(Information begins)

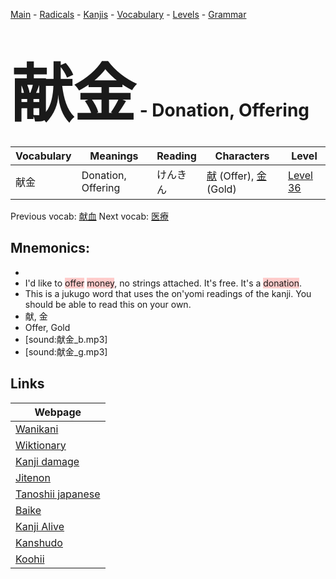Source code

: <style> bigfont {font-size: 100px}</style>
[Main](../README.md) -
[Radicals](../radicals.md) -
[Kanjis](../kanjis.md) -
[Vocabulary](../vocabulary.md) -
[Levels](../levels.md) -
[Grammar](../grammar.md)
# <bigfont> 献金</bigfont> - Donation, Offering 

| Vocabulary | Meanings | Reading | Characters | Level |
| --- | --- | --- | --- | --- |
| 献金 | Donation, Offering | けんきん |  [献](../kanjis/献.md) (Offer), [金](../kanjis/金.md) (Gold) | [Level 36](../levels/wk_level36.md) |

Previous vocab: [献血](献血.md) Next vocab: [医療](医療.md) 

## Mnemonics:

* 
* I'd like to <span style="background-color:#ffcccb"> offer</span> <span style="background-color:#ffcccb"> money</span>, no strings attached. It's free. It's a <span style="background-color:#ffcccb"> donation</span>.
* This is a jukugo word that uses the on'yomi readings of the kanji. You should be able to read this on your own.
* 献, 金
* Offer, Gold
* [sound:献金_b.mp3]
* [sound:献金_g.mp3]


## Links 

| Webpage |
| --- |
| [Wanikani          ](https://www.wanikani.com/kanji/献金) |
| [Wiktionary        ](https://en.wiktionary.org/wiki/献金) |
| [Kanji damage      ](http://www.kanjidamage.com/kanji/search?utf8=✓&q=献金) |
| [Jitenon           ](https://jitenon.com/kanji/献金) |
| [Tanoshii japanese ](https://www.tanoshiijapanese.com/dictionary/kanji.cfm?k=献金) |
| [Baike             ](https://baike.baidu.com/item/献金) |
| [Kanji Alive       ](https://app.kanjialive.com/献金) |
| [Kanshudo          ](https://www.kanshudo.com/searchmn?q=献金) |
| [Koohii            ](https://kanji.koohii.com/study/kanji/献金) |
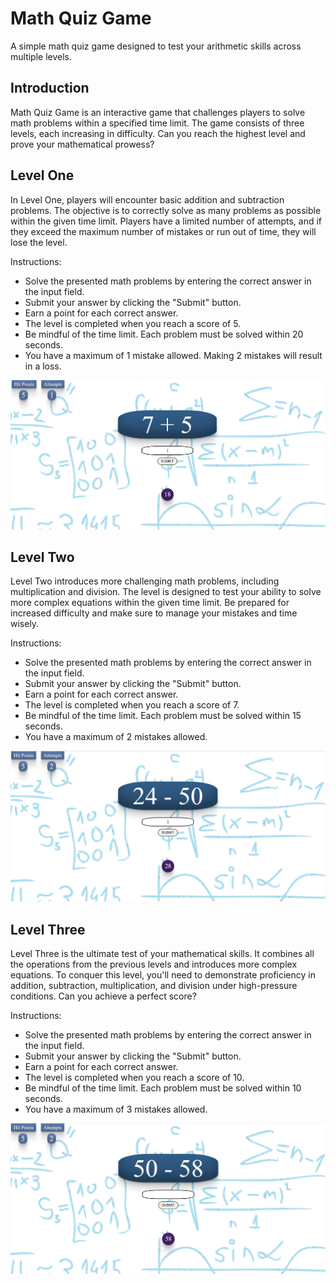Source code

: 
# Math Quiz Game

A simple math quiz game designed to test your arithmetic skills across multiple levels.

## Introduction

Math Quiz Game is an interactive game that challenges players to solve math problems within a specified time limit. The game consists of three levels, each increasing in difficulty. Can you reach the highest level and prove your mathematical prowess?

## Level One

In Level One, players will encounter basic addition and subtraction problems. The objective is to correctly solve as many problems as possible within the given time limit. Players have a limited number of attempts, and if they exceed the maximum number of mistakes or run out of time, they will lose the level.

Instructions:
- Solve the presented math problems by entering the correct answer in the input field.
- Submit your answer by clicking the "Submit" button.
- Earn a point for each correct answer.
- The level is completed when you reach a score of 5.
- Be mindful of the time limit. Each problem must be solved within 20 seconds.
- You have a maximum of 1 mistake allowed. Making 2 mistakes will result in a loss.

![Level One](./pictures/first-level-screenshoot.png)


## Level Two

Level Two introduces more challenging math problems, including multiplication and division. The level is designed to test your ability to solve more complex equations within the given time limit. Be prepared for increased difficulty and make sure to manage your mistakes and time wisely.

Instructions:
- Solve the presented math problems by entering the correct answer in the input field.
- Submit your answer by clicking the "Submit" button.
- Earn a point for each correct answer.
- The level is completed when you reach a score of 7.
- Be mindful of the time limit. Each problem must be solved within 15 seconds.
- You have a maximum of 2 mistakes allowed.

![Level Two](./pictures/second-level-screenshoot.png)

## Level Three

Level Three is the ultimate test of your mathematical skills. It combines all the operations from the previous levels and introduces more complex equations. To conquer this level, you'll need to demonstrate proficiency in addition, subtraction, multiplication, and division under high-pressure conditions. Can you achieve a perfect score?

Instructions:
- Solve the presented math problems by entering the correct answer in the input field.
- Submit your answer by clicking the "Submit" button.
- Earn a point for each correct answer.
- The level is completed when you reach a score of 10.
- Be mindful of the time limit. Each problem must be solved within 10 seconds.
- You have a maximum of 3 mistakes allowed.

![Level Three](./pictures/third-level-screenshoot.png)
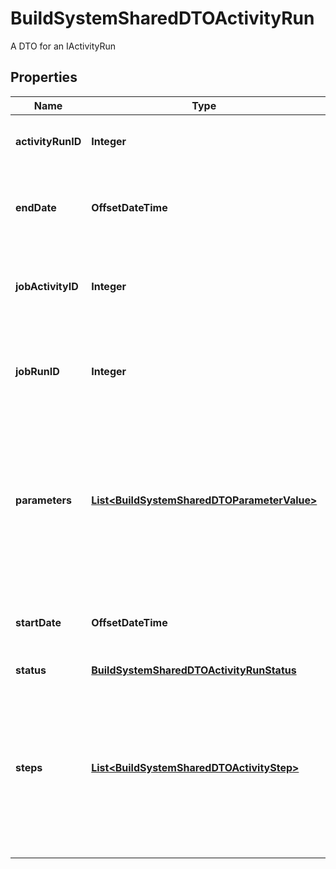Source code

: 

# BuildSystemSharedDTOActivityRun

A DTO for an IActivityRun

## Properties

| Name | Type | Description | Notes |
|------------ | ------------- | ------------- | -------------|
|**activityRunID** | **Integer** | The identifier for the ActivityRun |  [optional] |
|**endDate** | **OffsetDateTime** | Read Only. The UTC date and time when the activity completed |  [optional] |
|**jobActivityID** | **Integer** | Read Only. The ID of the Job Activity that defines this activity run |  [optional] |
|**jobRunID** | **Integer** | Read Only. The ID of the JobRun under which this ActivityRun is executing |  [optional] |
|**parameters** | [**List&lt;BuildSystemSharedDTOParameterValue&gt;**](BuildSystemSharedDTOParameterValue.md) | The parameters used for this run of the activity.  Parameters cannot be added or removed, but output parameter values may be updated. |  [optional] [readonly] |
|**startDate** | **OffsetDateTime** | Read Only. The UTC date and time when the activity started |  [optional] |
|**status** | [**BuildSystemSharedDTOActivityRunStatus**](BuildSystemSharedDTOActivityRunStatus.md) |  |  |
|**steps** | [**List&lt;BuildSystemSharedDTOActivityStep&gt;**](BuildSystemSharedDTOActivityStep.md) | Read Only. The steps to be executed for the activity.  These steps come from the relationship through JobActivity down to ActivityStep |  [optional] [readonly] |



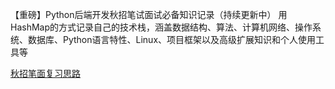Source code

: 【重磅】Python后端开发秋招笔试面试必备知识记录（持续更新中）
用HashMap的方式记录自己的技术栈，涵盖数据结构、算法、计算机网络、操作系统、数据库、Python语言特性、Linux、项目框架以及高级扩展知识和个人使用工具等

[秋招笔面复习思路](https://app.yinxiang.com/shard/s56/nl/11531340/004bc977-f095-46b2-baf3-1f928b054982?title=%E7%A7%8B%E6%8B%9B%E7%AC%94%E9%9D%A2%E5%A4%8D%E4%B9%A0%E6%80%9D%E8%B7%AF%EF%BC%88HashMap%E6%96%B9%E6%B3%95%EF%BC%89.md)

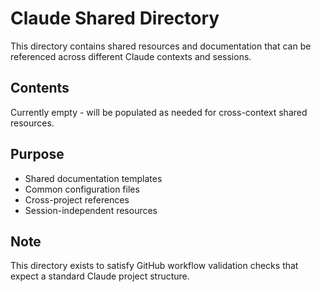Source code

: # Claude Shared Directory

This directory contains shared resources and documentation that can be referenced across different Claude contexts and sessions.

## Contents

Currently empty - will be populated as needed for cross-context shared resources.

## Purpose

- Shared documentation templates
- Common configuration files
- Cross-project references
- Session-independent resources

## Note

This directory exists to satisfy GitHub workflow validation checks that expect a standard Claude project structure.
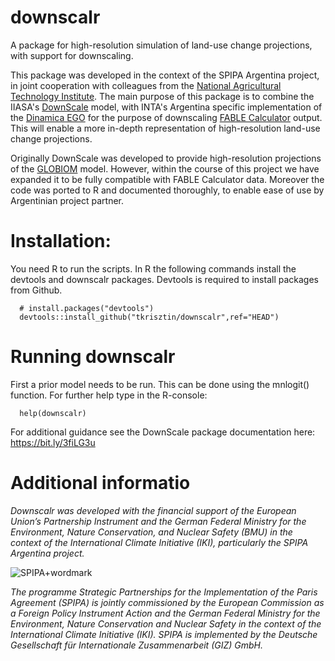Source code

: # downscalr
A package for high-resolution simulation of land-use change projections, with support for downscaling. 

This package was developed in the context of the SPIPA Argentina project, in joint cooperation with colleagues from the [National Agricultural Technology Institute](https://www.argentina.gob.ar/inta). The main purpose of this package is to combine the IIASA's [DownScale](https://github.com/iiasa/DownScale) model, with INTA's Argentina specific implementation of the [Dinamica EGO](https://csr.ufmg.br/dinamica/) for the purpose of downscaling [FABLE Calculator](https://www.abstract-landscapes.com/fable-calculator) output. This will enable a more in-depth representation of high-resolution land-use change projections.

Originally DownScale was developed to provide high-resolution projections of the [GLOBIOM](https://iiasa.ac.at/web/home/research/GLOBIOM/GLOBIOM.html) model. However, within the course of this project we have expanded it to be fully compatible with FABLE Calculator data. Moreover the code was ported to R and documented thoroughly, to enable ease of use by Argentinian project partner.

# Installation:

You need R to run the scripts. In R the following commands install the devtools and downscalr packages. Devtools is required to install packages from Github.

      # install.packages("devtools")
      devtools::install_github("tkrisztin/downscalr",ref="HEAD")
      
# Running downscalr

First a prior model needs to be run. This can be done using the mnlogit() function. For further help type in the R-console:

      help(downscalr)

For additional guidance see the DownScale package documentation here: https://bit.ly/3fiLG3u
      
# Additional informatio 

*Downscalr was developed  with the financial support of the European Union’s Partnership Instrument and the German Federal Ministry for the Environment, Nature Conservation, and Nuclear Safety (BMU) in the context of the International Climate Initiative (IKI), particularly the SPIPA Argentina project.*

![SPIPA+wordmark](https://user-images.githubusercontent.com/9318979/150418047-76d8477c-20be-459a-8e3d-bee6c6bb5032.jpeg)

*The programme Strategic Partnerships for the Implementation of the Paris Agreement (SPIPA) is jointly commissioned by the European Commission as a Foreign Policy Instrument Action and the German Federal Ministry for the Environment, Nature Conservation and Nuclear Safety in the context of the International Climate Initiative (IKI). SPIPA is implemented by the Deutsche Gesellschaft für Internationale Zusammenarbeit (GIZ) GmbH.*

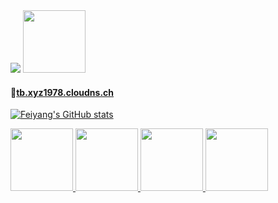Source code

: <img src="https://komarev.com/ghpvc/?username=ttbb1978&color=brightgreen&base=0">

<img src="https://hub.gitmirror.com/https://raw.githubusercontent.com/ttbb1978/ttbb1978.github.io/refs/heads/tb01/img/002.jpg" width="100" height=""/>

#### 🚀<a href="https://tb.xyz1978.cloudns.ch">tb.xyz1978.cloudns.ch</p>

![Feiyang's GitHub stats](https://github-readme-stats-ten-gilt.vercel.app/api?username=ttbb1978&count_private=true&show_icons=true&theme=radical&include_all_commits=true)

<img src="http://q2.qlogo.cn/headimg_dl?dst_uin=765931440&spec=640" width="100" height=""/> <img src="http://q2.qlogo.cn/headimg_dl?dst_uin=2409495157&spec=640" width="100" height=""/> <img src="http://q2.qlogo.cn/headimg_dl?dst_uin=1040458166&spec=640" width="100" height=""/> <img src="http://q2.qlogo.cn/headimg_dl?dst_uin=2358429597&spec=640" width="100" height=""/>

(Information ends)

### Description of the task
Using the data above, repeat exactly the lines that begin at the line with "- You have a maximum of 1" and end at the line with "## Level Two", both ends included.

### Answer section
- You have a maximum of 1 mistake allowed. Making 2 mistakes will result in a loss.

![Level One](./pictures/first-level-screenshoot.png)


## Level Two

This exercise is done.